## Task item
Please write out each entry below exactly as given.

─── Available data

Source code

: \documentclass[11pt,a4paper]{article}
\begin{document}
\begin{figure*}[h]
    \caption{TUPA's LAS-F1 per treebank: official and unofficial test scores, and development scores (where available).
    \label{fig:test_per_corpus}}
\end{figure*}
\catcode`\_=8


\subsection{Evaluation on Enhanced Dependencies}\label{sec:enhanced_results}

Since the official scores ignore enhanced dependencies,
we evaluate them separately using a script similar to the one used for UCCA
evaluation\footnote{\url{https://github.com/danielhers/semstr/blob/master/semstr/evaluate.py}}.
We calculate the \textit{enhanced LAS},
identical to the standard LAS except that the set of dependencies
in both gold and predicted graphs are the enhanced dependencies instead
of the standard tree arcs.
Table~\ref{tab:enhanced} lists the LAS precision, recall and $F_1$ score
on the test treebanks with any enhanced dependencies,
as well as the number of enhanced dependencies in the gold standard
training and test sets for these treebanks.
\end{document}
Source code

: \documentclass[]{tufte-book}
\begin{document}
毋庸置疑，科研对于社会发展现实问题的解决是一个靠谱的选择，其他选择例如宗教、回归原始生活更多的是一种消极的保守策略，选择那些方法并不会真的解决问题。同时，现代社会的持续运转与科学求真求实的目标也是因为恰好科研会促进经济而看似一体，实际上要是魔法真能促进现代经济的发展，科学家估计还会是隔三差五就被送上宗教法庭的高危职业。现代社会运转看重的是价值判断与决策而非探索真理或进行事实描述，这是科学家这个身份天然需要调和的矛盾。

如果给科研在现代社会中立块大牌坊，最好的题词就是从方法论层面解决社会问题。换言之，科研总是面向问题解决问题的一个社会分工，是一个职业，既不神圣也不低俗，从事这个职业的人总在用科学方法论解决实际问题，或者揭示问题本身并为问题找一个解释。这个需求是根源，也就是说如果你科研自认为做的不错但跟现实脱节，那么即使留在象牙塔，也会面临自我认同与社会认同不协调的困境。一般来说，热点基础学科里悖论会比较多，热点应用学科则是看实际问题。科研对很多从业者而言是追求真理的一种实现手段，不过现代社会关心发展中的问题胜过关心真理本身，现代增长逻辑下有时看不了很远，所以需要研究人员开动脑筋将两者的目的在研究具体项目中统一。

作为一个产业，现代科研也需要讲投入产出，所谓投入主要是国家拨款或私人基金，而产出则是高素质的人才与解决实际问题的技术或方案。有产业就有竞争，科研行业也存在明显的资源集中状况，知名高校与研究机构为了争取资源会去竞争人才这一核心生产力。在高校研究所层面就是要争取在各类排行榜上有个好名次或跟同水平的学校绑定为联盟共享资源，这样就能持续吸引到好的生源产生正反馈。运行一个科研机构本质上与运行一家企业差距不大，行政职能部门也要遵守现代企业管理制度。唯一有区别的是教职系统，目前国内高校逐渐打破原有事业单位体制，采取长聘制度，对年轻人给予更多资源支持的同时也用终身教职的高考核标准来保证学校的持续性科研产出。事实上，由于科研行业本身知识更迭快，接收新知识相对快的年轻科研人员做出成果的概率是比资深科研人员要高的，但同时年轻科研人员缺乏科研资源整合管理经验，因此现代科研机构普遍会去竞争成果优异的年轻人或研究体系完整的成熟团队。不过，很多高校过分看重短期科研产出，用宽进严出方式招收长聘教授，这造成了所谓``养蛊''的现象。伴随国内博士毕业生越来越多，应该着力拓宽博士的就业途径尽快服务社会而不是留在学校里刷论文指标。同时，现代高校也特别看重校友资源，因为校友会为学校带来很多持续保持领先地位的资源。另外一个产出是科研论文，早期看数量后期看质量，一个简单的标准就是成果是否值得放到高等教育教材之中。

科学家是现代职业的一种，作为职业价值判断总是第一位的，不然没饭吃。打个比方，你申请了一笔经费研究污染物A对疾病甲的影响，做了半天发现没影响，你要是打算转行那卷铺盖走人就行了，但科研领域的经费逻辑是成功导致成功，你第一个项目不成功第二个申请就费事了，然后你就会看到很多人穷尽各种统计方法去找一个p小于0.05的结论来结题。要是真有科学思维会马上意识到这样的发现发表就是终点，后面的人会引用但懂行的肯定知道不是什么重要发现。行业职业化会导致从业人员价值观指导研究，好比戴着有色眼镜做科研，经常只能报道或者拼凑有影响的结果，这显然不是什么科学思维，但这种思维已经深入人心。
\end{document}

──────

## Answer box
Source code

: \documentclass[11pt,a4paper]{article}
\begin{document}
\begin{figure*}[h]
    \caption{TUPA's LAS-F1 per treebank: official and unofficial test scores, and development scores (where available).
    \label{fig:test_per_corpus}}
\end{figure*}
\catcode`\_=8


\subsection{Evaluation on Enhanced Dependencies}\label{sec:enhanced_results}

Since the official scores ignore enhanced dependencies,
we evaluate them separately using a script similar to the one used for UCCA
evaluation\footnote{\url{https://github.com/danielhers/semstr/blob/master/semstr/evaluate.py}}.
We calculate the \textit{enhanced LAS},
identical to the standard LAS except that the set of dependencies
in both gold and predicted graphs are the enhanced dependencies instead
of the standard tree arcs.
Table~\ref{tab:enhanced} lists the LAS precision, recall and $F_1$ score
on the test treebanks with any enhanced dependencies,
as well as the number of enhanced dependencies in the gold standard
training and test sets for these treebanks.
\end{document}
Source code

: \documentclass[]{tufte-book}
\begin{document}
毋庸置疑，科研对于社会发展现实问题的解决是一个靠谱的选择，其他选择例如宗教、回归原始生活更多的是一种消极的保守策略，选择那些方法并不会真的解决问题。同时，现代社会的持续运转与科学求真求实的目标也是因为恰好科研会促进经济而看似一体，实际上要是魔法真能促进现代经济的发展，科学家估计还会是隔三差五就被送上宗教法庭的高危职业。现代社会运转看重的是价值判断与决策而非探索真理或进行事实描述，这是科学家这个身份天然需要调和的矛盾。

如果给科研在现代社会中立块大牌坊，最好的题词就是从方法论层面解决社会问题。换言之，科研总是面向问题解决问题的一个社会分工，是一个职业，既不神圣也不低俗，从事这个职业的人总在用科学方法论解决实际问题，或者揭示问题本身并为问题找一个解释。这个需求是根源，也就是说如果你科研自认为做的不错但跟现实脱节，那么即使留在象牙塔，也会面临自我认同与社会认同不协调的困境。一般来说，热点基础学科里悖论会比较多，热点应用学科则是看实际问题。科研对很多从业者而言是追求真理的一种实现手段，不过现代社会关心发展中的问题胜过关心真理本身，现代增长逻辑下有时看不了很远，所以需要研究人员开动脑筋将两者的目的在研究具体项目中统一。

作为一个产业，现代科研也需要讲投入产出，所谓投入主要是国家拨款或私人基金，而产出则是高素质的人才与解决实际问题的技术或方案。有产业就有竞争，科研行业也存在明显的资源集中状况，知名高校与研究机构为了争取资源会去竞争人才这一核心生产力。在高校研究所层面就是要争取在各类排行榜上有个好名次或跟同水平的学校绑定为联盟共享资源，这样就能持续吸引到好的生源产生正反馈。运行一个科研机构本质上与运行一家企业差距不大，行政职能部门也要遵守现代企业管理制度。唯一有区别的是教职系统，目前国内高校逐渐打破原有事业单位体制，采取长聘制度，对年轻人给予更多资源支持的同时也用终身教职的高考核标准来保证学校的持续性科研产出。事实上，由于科研行业本身知识更迭快，接收新知识相对快的年轻科研人员做出成果的概率是比资深科研人员要高的，但同时年轻科研人员缺乏科研资源整合管理经验，因此现代科研机构普遍会去竞争成果优异的年轻人或研究体系完整的成熟团队。不过，很多高校过分看重短期科研产出，用宽进严出方式招收长聘教授，这造成了所谓``养蛊''的现象。伴随国内博士毕业生越来越多，应该着力拓宽博士的就业途径尽快服务社会而不是留在学校里刷论文指标。同时，现代高校也特别看重校友资源，因为校友会为学校带来很多持续保持领先地位的资源。另外一个产出是科研论文，早期看数量后期看质量，一个简单的标准就是成果是否值得放到高等教育教材之中。

科学家是现代职业的一种，作为职业价值判断总是第一位的，不然没饭吃。打个比方，你申请了一笔经费研究污染物A对疾病甲的影响，做了半天发现没影响，你要是打算转行那卷铺盖走人就行了，但科研领域的经费逻辑是成功导致成功，你第一个项目不成功第二个申请就费事了，然后你就会看到很多人穷尽各种统计方法去找一个p小于0.05的结论来结题。要是真有科学思维会马上意识到这样的发现发表就是终点，后面的人会引用但懂行的肯定知道不是什么重要发现。行业职业化会导致从业人员价值观指导研究，好比戴着有色眼镜做科研，经常只能报道或者拼凑有影响的结果，这显然不是什么科学思维，但这种思维已经深入人心。
\end{document}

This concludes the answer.